* _Aim of the task_: Everything from the line containing "<p><code>C:\>conda activate tensorflow1</code></p>" to the close of the records below should be output exactly, line by line, with no other lines given.

* _Records for this task_:
- - - - - - -
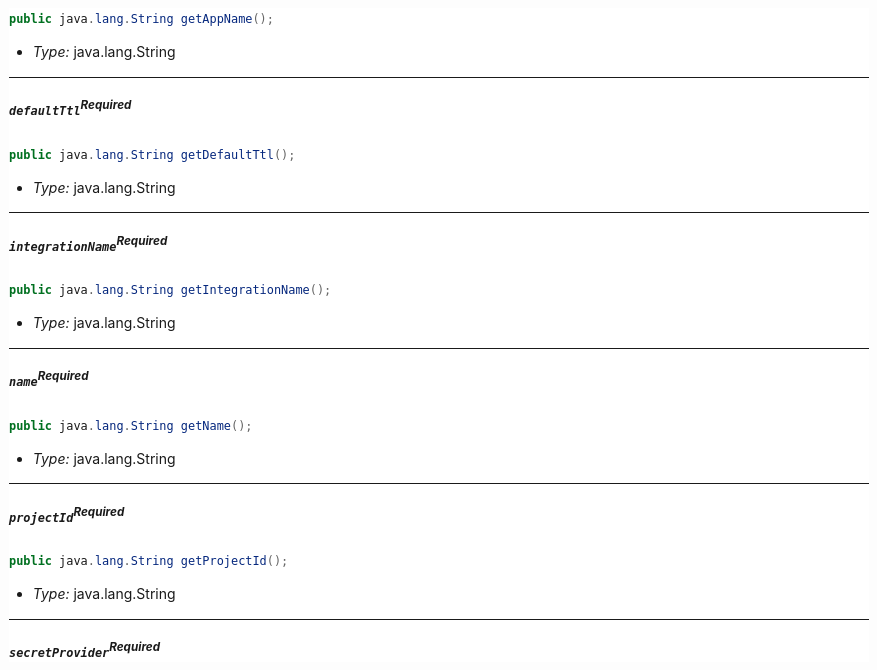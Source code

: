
 ```java
public java.lang.String getAppName();
```

- *Type:* java.lang.String

---

##### `defaultTtl`<sup>Required</sup> <a name="defaultTtl" id="@cdktf/provider-hcp.vaultSecretsDynamicSecret.VaultSecretsDynamicSecret.property.defaultTtl"></a>

```java
public java.lang.String getDefaultTtl();
```

- *Type:* java.lang.String

---

##### `integrationName`<sup>Required</sup> <a name="integrationName" id="@cdktf/provider-hcp.vaultSecretsDynamicSecret.VaultSecretsDynamicSecret.property.integrationName"></a>

```java
public java.lang.String getIntegrationName();
```

- *Type:* java.lang.String

---

##### `name`<sup>Required</sup> <a name="name" id="@cdktf/provider-hcp.vaultSecretsDynamicSecret.VaultSecretsDynamicSecret.property.name"></a>

```java
public java.lang.String getName();
```

- *Type:* java.lang.String

---

##### `projectId`<sup>Required</sup> <a name="projectId" id="@cdktf/provider-hcp.vaultSecretsDynamicSecret.VaultSecretsDynamicSecret.property.projectId"></a>

```java
public java.lang.String getProjectId();
```

- *Type:* java.lang.String

---

##### `secretProvider`<sup>Required</sup> <a name="secretProvider" id="@cdktf/provider-hcp.vaultSecretsDynamicSecret.VaultSecretsDynamicSecret.property.secretProvider"></a>
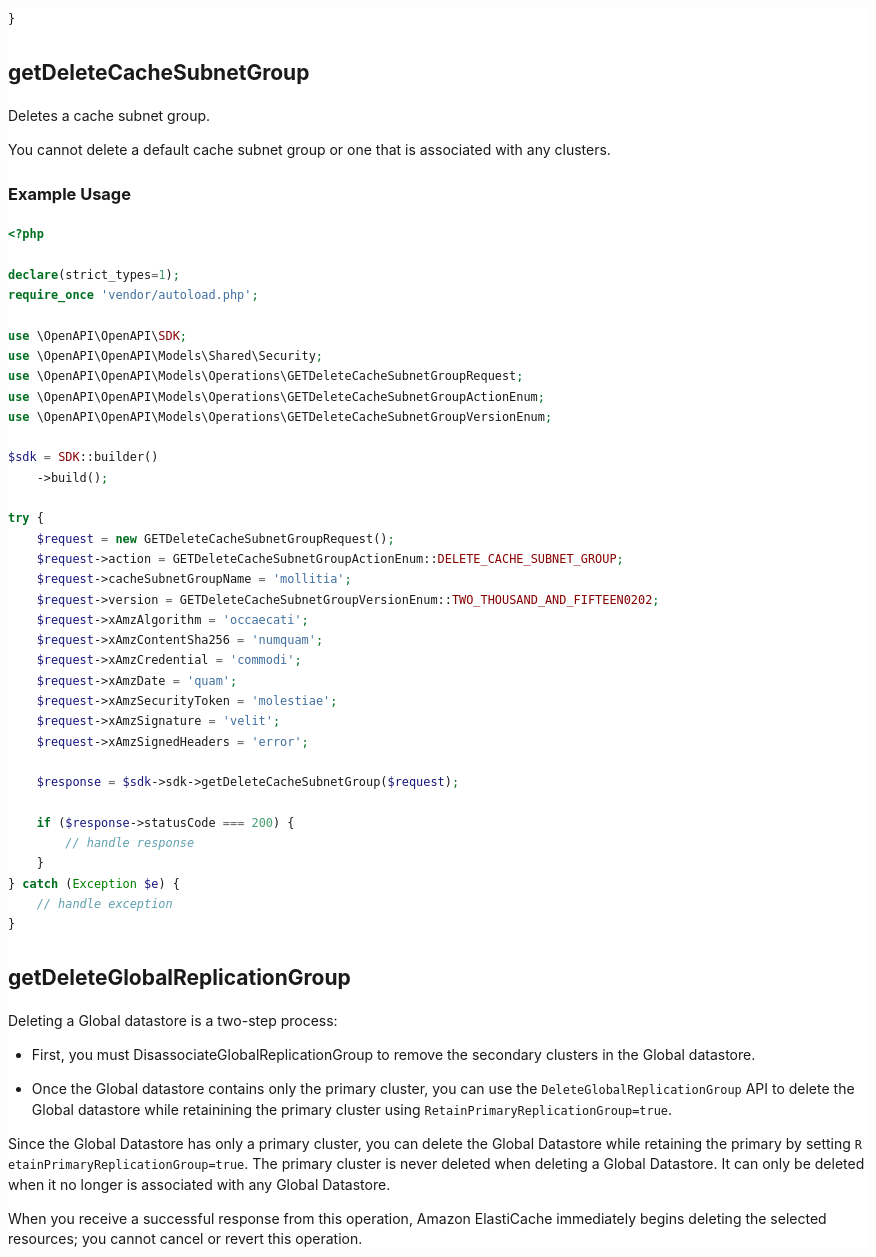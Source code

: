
 ```php
}
```

## getDeleteCacheSubnetGroup

<p>Deletes a cache subnet group.</p> <note> <p>You cannot delete a default cache subnet group or one that is associated with any clusters.</p> </note>

### Example Usage

```php
<?php

declare(strict_types=1);
require_once 'vendor/autoload.php';

use \OpenAPI\OpenAPI\SDK;
use \OpenAPI\OpenAPI\Models\Shared\Security;
use \OpenAPI\OpenAPI\Models\Operations\GETDeleteCacheSubnetGroupRequest;
use \OpenAPI\OpenAPI\Models\Operations\GETDeleteCacheSubnetGroupActionEnum;
use \OpenAPI\OpenAPI\Models\Operations\GETDeleteCacheSubnetGroupVersionEnum;

$sdk = SDK::builder()
    ->build();

try {
    $request = new GETDeleteCacheSubnetGroupRequest();
    $request->action = GETDeleteCacheSubnetGroupActionEnum::DELETE_CACHE_SUBNET_GROUP;
    $request->cacheSubnetGroupName = 'mollitia';
    $request->version = GETDeleteCacheSubnetGroupVersionEnum::TWO_THOUSAND_AND_FIFTEEN0202;
    $request->xAmzAlgorithm = 'occaecati';
    $request->xAmzContentSha256 = 'numquam';
    $request->xAmzCredential = 'commodi';
    $request->xAmzDate = 'quam';
    $request->xAmzSecurityToken = 'molestiae';
    $request->xAmzSignature = 'velit';
    $request->xAmzSignedHeaders = 'error';

    $response = $sdk->sdk->getDeleteCacheSubnetGroup($request);

    if ($response->statusCode === 200) {
        // handle response
    }
} catch (Exception $e) {
    // handle exception
}
```

## getDeleteGlobalReplicationGroup

<p>Deleting a Global datastore is a two-step process: </p> <ul> <li> <p>First, you must <a>DisassociateGlobalReplicationGroup</a> to remove the secondary clusters in the Global datastore.</p> </li> <li> <p>Once the Global datastore contains only the primary cluster, you can use the <code>DeleteGlobalReplicationGroup</code> API to delete the Global datastore while retainining the primary cluster using <code>RetainPrimaryReplicationGroup=true</code>.</p> </li> </ul> <p>Since the Global Datastore has only a primary cluster, you can delete the Global Datastore while retaining the primary by setting <code>RetainPrimaryReplicationGroup=true</code>. The primary cluster is never deleted when deleting a Global Datastore. It can only be deleted when it no longer is associated with any Global Datastore.</p> <p>When you receive a successful response from this operation, Amazon ElastiCache immediately begins deleting the selected resources; you cannot cancel or revert this operation.</p>

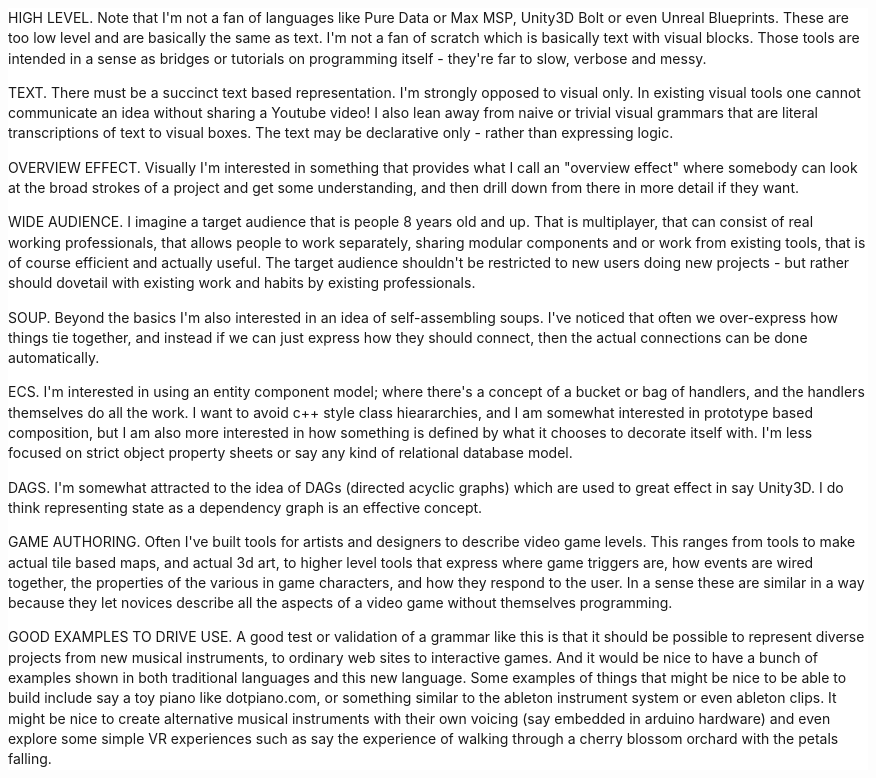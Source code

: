 HIGH LEVEL. Note that I'm not a fan of languages like Pure Data or Max MSP, Unity3D Bolt or even Unreal Blueprints. These are too low level and are basically the same as text. I'm not a fan of scratch which is basically text with visual blocks. Those tools are intended in a sense as bridges or tutorials on programming itself - they're far to slow, verbose and messy.

TEXT. There must be a succinct text based representation. I'm strongly opposed to visual only. In existing visual tools one cannot communicate an idea without sharing a Youtube video! I also lean away from naive or trivial visual grammars that are literal transcriptions of text to visual boxes. The text may be declarative only - rather than expressing logic.

OVERVIEW EFFECT. Visually I'm interested in something that provides what I call an "overview effect" where somebody can look at the broad strokes of a project and get some understanding, and then drill down from there in more detail if they want.

WIDE AUDIENCE. I imagine a target audience that is people 8 years old and up. That is multiplayer, that can consist of real working professionals, that allows people to work separately, sharing modular components and or work from existing tools, that is of course efficient and actually useful. The target audience shouldn't be restricted to new users doing new projects - but rather should dovetail with existing work and habits by existing professionals.

SOUP. Beyond the basics I'm also interested in an idea of self-assembling soups. I've noticed that often we over-express how things tie together, and instead if we can just express how they should connect, then the actual connections can be done automatically.

ECS. I'm interested in using an entity component model; where there's a concept of a bucket or bag of handlers, and the handlers themselves do all the work. I want to avoid c++ style class hieararchies, and I am somewhat interested in prototype based composition, but I am also more interested in how something is defined by what it chooses to decorate itself with. I'm less focused on strict object property sheets or say any kind of relational database model.

DAGS. I'm somewhat attracted to the idea of DAGs (directed acyclic graphs) which are used to great effect in say Unity3D. I do think representing state as a dependency graph is an effective concept.

GAME AUTHORING. Often I've built tools for artists and designers to describe video game levels. This ranges from tools to make actual tile based maps, and actual 3d art, to higher level tools that express where game triggers are, how events are wired together, the properties of the various in game characters, and how they respond to the user. In a sense these are similar in a way because they let novices describe all the aspects of a video game without themselves programming.

GOOD EXAMPLES TO DRIVE USE. A good test or validation of a grammar like this is that it should be possible to represent diverse projects from new musical instruments, to ordinary web sites to interactive games. And it would be nice to have a bunch of examples shown in both traditional languages and this new language. Some examples of things that might be nice to be able to build include say a toy piano like dotpiano.com, or something similar to the ableton instrument system or even ableton clips. It might be nice to create alternative musical instruments with their own voicing (say embedded in arduino hardware) and even explore some simple VR experiences such as say the experience of walking through a cherry blossom orchard with the petals falling.


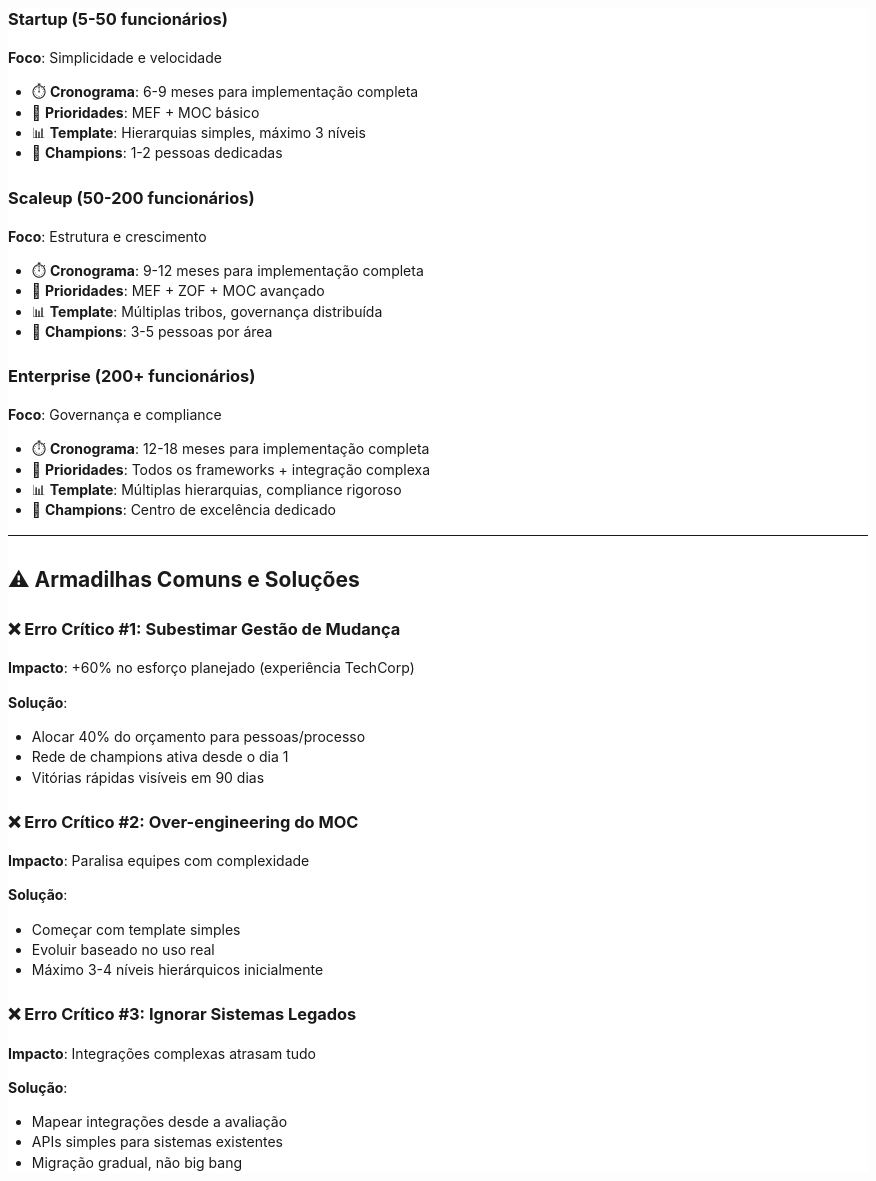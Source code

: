 ### **Startup (5-50 funcionários)**
**Foco**: Simplicidade e velocidade

- ⏱️ **Cronograma**: 6-9 meses para implementação completa
- 🎯 **Prioridades**: MEF + MOC básico
- 📊 **Template**: Hierarquias simples, máximo 3 níveis
- 👥 **Champions**: 1-2 pessoas dedicadas

### **Scaleup (50-200 funcionários)**
**Foco**: Estrutura e crescimento

- ⏱️ **Cronograma**: 9-12 meses para implementação completa
- 🎯 **Prioridades**: MEF + ZOF + MOC avançado
- 📊 **Template**: Múltiplas tribos, governança distribuída
- 👥 **Champions**: 3-5 pessoas por área

### **Enterprise (200+ funcionários)**
**Foco**: Governança e compliance

- ⏱️ **Cronograma**: 12-18 meses para implementação completa
- 🎯 **Prioridades**: Todos os frameworks + integração complexa
- 📊 **Template**: Múltiplas hierarquias, compliance rigoroso
- 👥 **Champions**: Centro de excelência dedicado

---

## ⚠️ Armadilhas Comuns e Soluções

### **❌ Erro Crítico #1: Subestimar Gestão de Mudança**
**Impacto**: +60% no esforço planejado (experiência TechCorp)

**Solução**:
- Alocar 40% do orçamento para pessoas/processo
- Rede de champions ativa desde o dia 1
- Vitórias rápidas visíveis em 90 dias

### **❌ Erro Crítico #2: Over-engineering do MOC**
**Impacto**: Paralisa equipes com complexidade

**Solução**:
- Começar com template simples
- Evoluir baseado no uso real
- Máximo 3-4 níveis hierárquicos inicialmente

### **❌ Erro Crítico #3: Ignorar Sistemas Legados**
**Impacto**: Integrações complexas atrasam tudo

**Solução**:
- Mapear integrações desde a avaliação
- APIs simples para sistemas existentes
- Migração gradual, não big bang
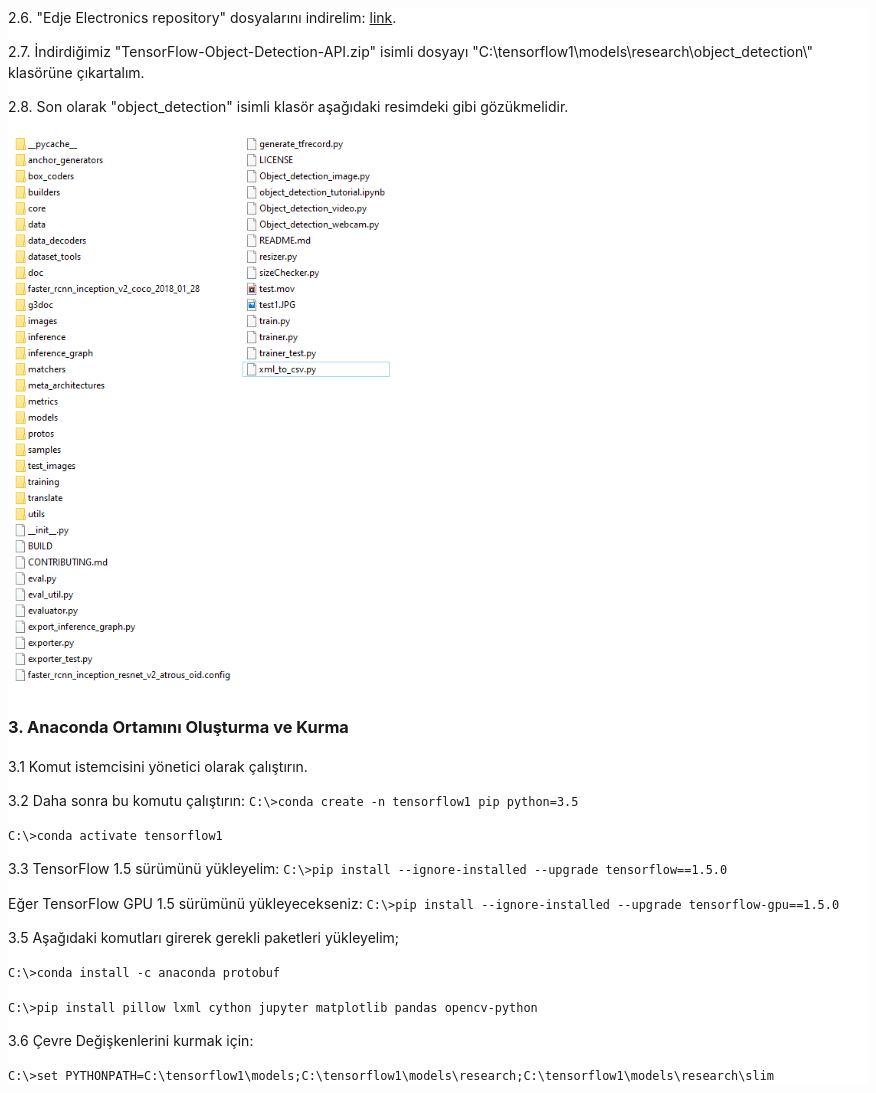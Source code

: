 <p>2.6. "Edje Electronics repository" dosyalarını indirelim: <a href="https://codeload.github.com/EdjeElectronics/TensorFlow-Object-Detection-API-Tutorial-Train-Multiple-Objects-Windows-10/zip/master">link</a>.</p>

<p>2.7. İndirdiğimiz "TensorFlow-Object-Detection-API.zip" isimli dosyayı "C:\tensorflow1\models\research\object_detection\" klasörüne çıkartalım.</p>

<p>2.8. Son olarak "object_detection" isimli klasör aşağıdaki resimdeki gibi gözükmelidir.</p>
<div><img src="https://github.com/maacofficial/tensorflow-train-object-detection-classiffier-tutorial/blob/master/assets/repos.png" width="400" height="557">
</div>


<h3>3. Anaconda Ortamını Oluşturma ve Kurma</h3>
<p>3.1 Komut istemcisini yönetici olarak çalıştırın.</p>
<p>3.2 Daha sonra bu komutu çalıştırın: <code>C:\>conda create -n tensorflow1 pip python=3.5</code></p>
<p><code>C:\>conda activate tensorflow1</code></p>
<p>3.3 TensorFlow 1.5 sürümünü yükleyelim: <code>C:\>pip install --ignore-installed --upgrade tensorflow==1.5.0</code></p>
<p> Eğer TensorFlow GPU 1.5 sürümünü yükleyecekseniz: <code>C:\>pip install --ignore-installed --upgrade tensorflow-gpu==1.5.0</code></p>
<p>3.5 Aşağıdaki komutları girerek gerekli paketleri yükleyelim;<p>
<p><code>C:\>conda install -c anaconda protobuf</code><p>
<p><code>C:\>pip install pillow lxml cython jupyter matplotlib pandas opencv-python</code><p>
<p>3.6 Çevre Değişkenlerini kurmak için: 
<pre><code>C:\>set PYTHONPATH=C:\tensorflow1\models;C:\tensorflow1\models\research;C:\tensorflow1\models\research\slim</code></pre><p>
- - - - - - -
* _Task result_:
<p><code>C:\>conda activate tensorflow1</code></p>
<p>3.3 TensorFlow 1.5 sürümünü yükleyelim: <code>C:\>pip install --ignore-installed --upgrade tensorflow==1.5.0</code></p>
<p> Eğer TensorFlow GPU 1.5 sürümünü yükleyecekseniz: <code>C:\>pip install --ignore-installed --upgrade tensorflow-gpu==1.5.0</code></p>
<p>3.5 Aşağıdaki komutları girerek gerekli paketleri yükleyelim;<p>
<p><code>C:\>conda install -c anaconda protobuf</code><p>
<p><code>C:\>pip install pillow lxml cython jupyter matplotlib pandas opencv-python</code><p>
<p>3.6 Çevre Değişkenlerini kurmak için: 
<pre><code>C:\>set PYTHONPATH=C:\tensorflow1\models;C:\tensorflow1\models\research;C:\tensorflow1\models\research\slim</code></pre><p>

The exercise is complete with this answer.